Estos superricos han acumulado fortunas nunca vistas y también un poder que nunca tuvieron la oportunidad de ejercer. En Francia, por ejemplo, casi toda la prensa escrita y las televisiones están ahora en manos de unos pocos superricos que imponen a los periodistas su visión ideológica de la sociedad. Adiós a la verdad. Las redes sociales, que en un momento dado pensamos que equilibrarían el debate político, contribuyen, por el contrario, a radicalizarlo. Porque también pertenecen a superricos más interesados en el poder que en la verdad. ¿Por qué es tan inquietante esta evolución? Es preciso insistir en que los fundadores de la democracia liberal en el siglo XVIII basaron su proyecto, que ahora es la norma en nuestras sociedades europeas, en la diferenciación de papeles. Según ellos, la libertad solo podía surgir de la separación de los poderes ejecutivo, legislativo y judicial. Desde entonces, se ha añadido el poder de los medios de comunicación, a menudo denominado cuarto poder. También se pretendía que siguiera siendo independiente, con un código deontológico aplicado por los periodistas, pero como ya he señalado, la independencia de este cuarto poder se ve ahora amenazada.

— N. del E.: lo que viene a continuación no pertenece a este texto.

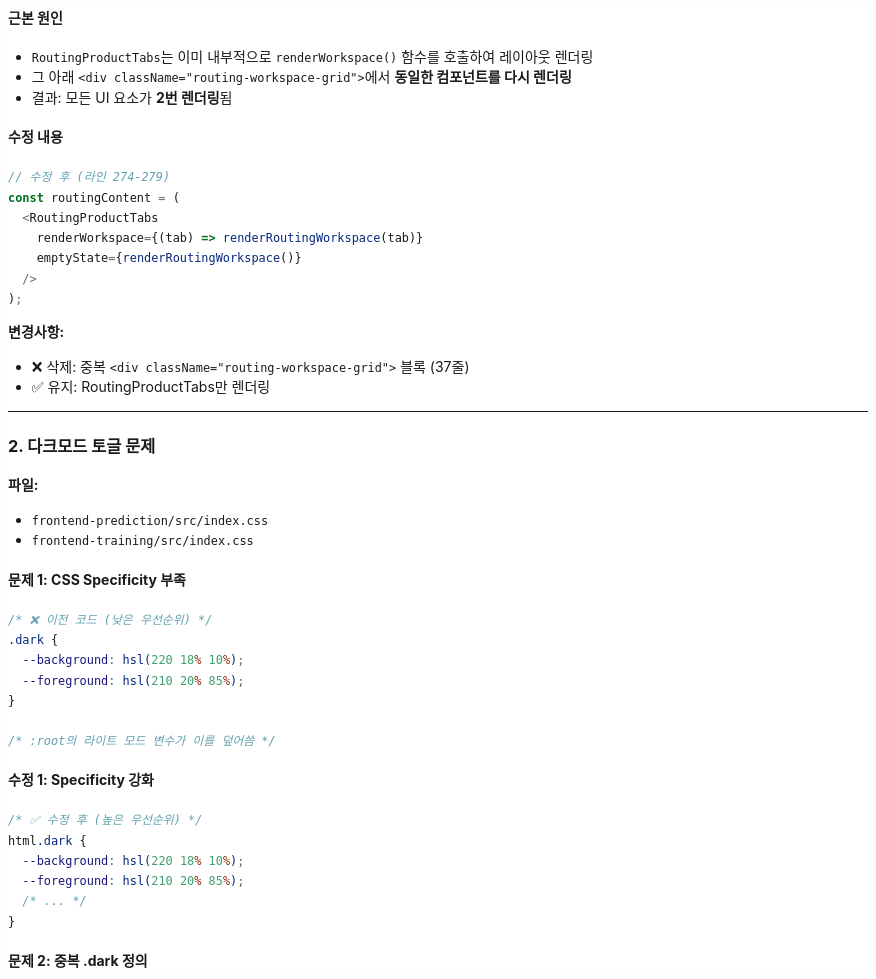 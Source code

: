 
#### 근본 원인

- `RoutingProductTabs`는 이미 내부적으로 `renderWorkspace()` 함수를 호출하여 레이아웃 렌더링
- 그 아래 `<div className="routing-workspace-grid">`에서 **동일한 컴포넌트를 다시 렌더링**
- 결과: 모든 UI 요소가 **2번 렌더링**됨

#### 수정 내용

```typescript
// 수정 후 (라인 274-279)
const routingContent = (
  <RoutingProductTabs
    renderWorkspace={(tab) => renderRoutingWorkspace(tab)}
    emptyState={renderRoutingWorkspace()}
  />
);
```

**변경사항:**
- ❌ 삭제: 중복 `<div className="routing-workspace-grid">` 블록 (37줄)
- ✅ 유지: RoutingProductTabs만 렌더링

---

### 2. 다크모드 토글 문제

**파일:**
- `frontend-prediction/src/index.css`
- `frontend-training/src/index.css`

#### 문제 1: CSS Specificity 부족

```css
/* ❌ 이전 코드 (낮은 우선순위) */
.dark {
  --background: hsl(220 18% 10%);
  --foreground: hsl(210 20% 85%);
}

/* :root의 라이트 모드 변수가 이를 덮어씀 */
```

#### 수정 1: Specificity 강화

```css
/* ✅ 수정 후 (높은 우선순위) */
html.dark {
  --background: hsl(220 18% 10%);
  --foreground: hsl(210 20% 85%);
  /* ... */
}
```

#### 문제 2: 중복 .dark 정의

Lo que los filósofos de la democracia liberal no habían imaginado, un fenómeno sobre el que siguen reflexionando poco, es la aparición de un quinto poder, el de los superricos; poco a poco, está corroyendo a todos los demás mediante una especie de corrupción, insidiosa o manifiesta. Simplificando y resumiendo, Elon Musk, por lo que representa en cuanto a ambición desmedida e influencia, me parece infinitamente más peligroso para la democracia liberal que Donald Trump. Los Elon Musk están surgiendo en todo el mundo, incluso en regímenes dictatoriales como Rusia y China. Estas personas superricas y superpoderosas eluden los controles y los equilibrios. Contribuyen poco al bien común y la mayoría de ellos, expertos en optimización fiscal, se valen de la globalización para evitar pagar impuestos a quien sea y donde sea.

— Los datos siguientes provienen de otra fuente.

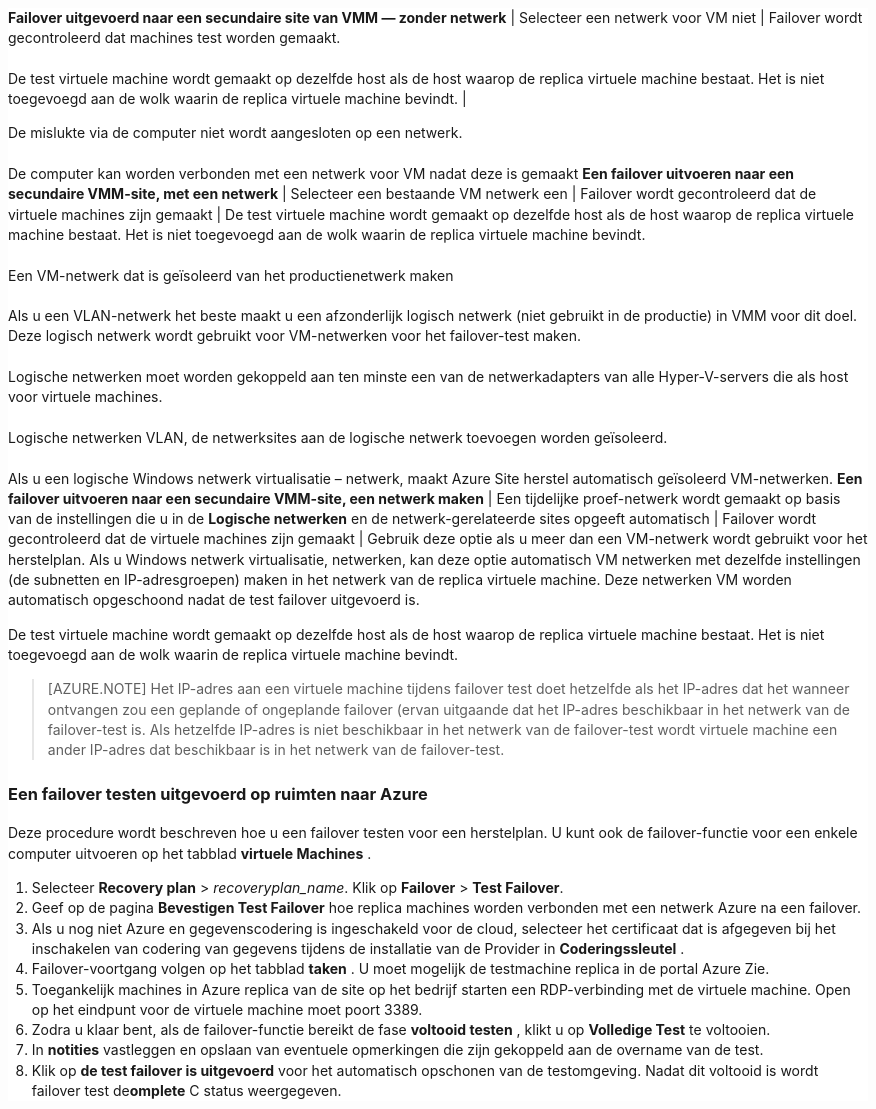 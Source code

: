 **Failover uitgevoerd naar een secundaire site van VMM — zonder netwerk** | Selecteer een netwerk voor VM niet | Failover wordt gecontroleerd dat machines test worden gemaakt.<br/><br/>De test virtuele machine wordt gemaakt op dezelfde host als de host waarop de replica virtuele machine bestaat. Het is niet toegevoegd aan de wolk waarin de replica virtuele machine bevindt. | <p>De mislukte via de computer niet wordt aangesloten op een netwerk.<br/><br/>De computer kan worden verbonden met een netwerk voor VM nadat deze is gemaakt
**Een failover uitvoeren naar een secundaire VMM-site, met een netwerk** | Selecteer een bestaande VM netwerk een | Failover wordt gecontroleerd dat de virtuele machines zijn gemaakt | De test virtuele machine wordt gemaakt op dezelfde host als de host waarop de replica virtuele machine bestaat. Het is niet toegevoegd aan de wolk waarin de replica virtuele machine bevindt.<br/><br/>Een VM-netwerk dat is geïsoleerd van het productienetwerk maken<br/><br/>Als u een VLAN-netwerk het beste maakt u een afzonderlijk logisch netwerk (niet gebruikt in de productie) in VMM voor dit doel. Deze logisch netwerk wordt gebruikt voor VM-netwerken voor het failover-test maken.<br/><br/>Logische netwerken moet worden gekoppeld aan ten minste een van de netwerkadapters van alle Hyper-V-servers die als host voor virtuele machines.<br/><br/>Logische netwerken VLAN, de netwerksites aan de logische netwerk toevoegen worden geïsoleerd.<br/><br/>Als u een logische Windows netwerk virtualisatie – netwerk, maakt Azure Site herstel automatisch geïsoleerd VM-netwerken.
**Een failover uitvoeren naar een secundaire VMM-site, een netwerk maken** | Een tijdelijke proef-netwerk wordt gemaakt op basis van de instellingen die u in de **Logische netwerken** en de netwerk-gerelateerde sites opgeeft automatisch | Failover wordt gecontroleerd dat de virtuele machines zijn gemaakt | Gebruik deze optie als u meer dan een VM-netwerk wordt gebruikt voor het herstelplan. Als u Windows netwerk virtualisatie, netwerken, kan deze optie automatisch VM netwerken met dezelfde instellingen (de subnetten en IP-adresgroepen) maken in het netwerk van de replica virtuele machine. Deze netwerken VM worden automatisch opgeschoond nadat de test failover uitgevoerd is.</p><p>De test virtuele machine wordt gemaakt op dezelfde host als de host waarop de replica virtuele machine bestaat. Het is niet toegevoegd aan de wolk waarin de replica virtuele machine bevindt.

>[AZURE.NOTE] Het IP-adres aan een virtuele machine tijdens failover test doet hetzelfde als het IP-adres dat het wanneer ontvangen zou een geplande of ongeplande failover (ervan uitgaande dat het IP-adres beschikbaar in het netwerk van de failover-test is. Als hetzelfde IP-adres is niet beschikbaar in het netwerk van de failover-test wordt virtuele machine een ander IP-adres dat beschikbaar is in het netwerk van de failover-test.



### <a name="run-a-test-failover-from-on-premises-to-azure"></a>Een failover testen uitgevoerd op ruimten naar Azure

Deze procedure wordt beschreven hoe u een failover testen voor een herstelplan. U kunt ook de failover-functie voor een enkele computer uitvoeren op het tabblad **virtuele Machines** .

1. Selecteer **Recovery plan** > *recoveryplan_name*. Klik op **Failover** > **Test Failover**.
2. Geef op de pagina **Bevestigen Test Failover** hoe replica machines worden verbonden met een netwerk Azure na een failover.
3. Als u nog niet Azure en gegevenscodering is ingeschakeld voor de cloud, selecteer het certificaat dat is afgegeven bij het inschakelen van codering van gegevens tijdens de installatie van de Provider in **Coderingssleutel** . 
4. Failover-voortgang volgen op het tabblad **taken** . U moet mogelijk de testmachine replica in de portal Azure Zie.
5. Toegankelijk machines in Azure replica van de site op het bedrijf starten een RDP-verbinding met de virtuele machine. Open op het eindpunt voor de virtuele machine moet poort 3389.
5. Zodra u klaar bent, als de failover-functie bereikt de fase **voltooid testen** , klikt u op **Volledige Test** te voltooien.
5. In **notities** vastleggen en opslaan van eventuele opmerkingen die zijn gekoppeld aan de overname van de test.
8. Klik op **de test failover is uitgevoerd** voor het automatisch opschonen van de testomgeving. Nadat dit voltooid is wordt failover test de**omplete** C status weergegeven.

Por tanto, es gente tan poderosa como inútil. El único contrapoder que se ha manifestado hasta ahora frente a la aparición de esta nueva y ambiciosa casta es la Comisión Europea en Bruselas. De vez en cuando impone multas por los abusos de poder de alguna red social, pero siendo realistas, se trata de una medida insignificante frente a la amenaza global que representan estos superricos. Una vez más, miremos en el lugar correcto y no nos confundamos de adversario. El enemigo no es Donald Trump, que será encarrilado por las propias instituciones de Estados Unidos y por la resistencia de los dirigentes europeos. El enemigo es Musk, no el señor Musk en particular, a quien obviamente no conozco, sino Musk como metáfora de la aparición de un monstruo antidemocrático nacido de las entrañas de una globalización desenfrenada.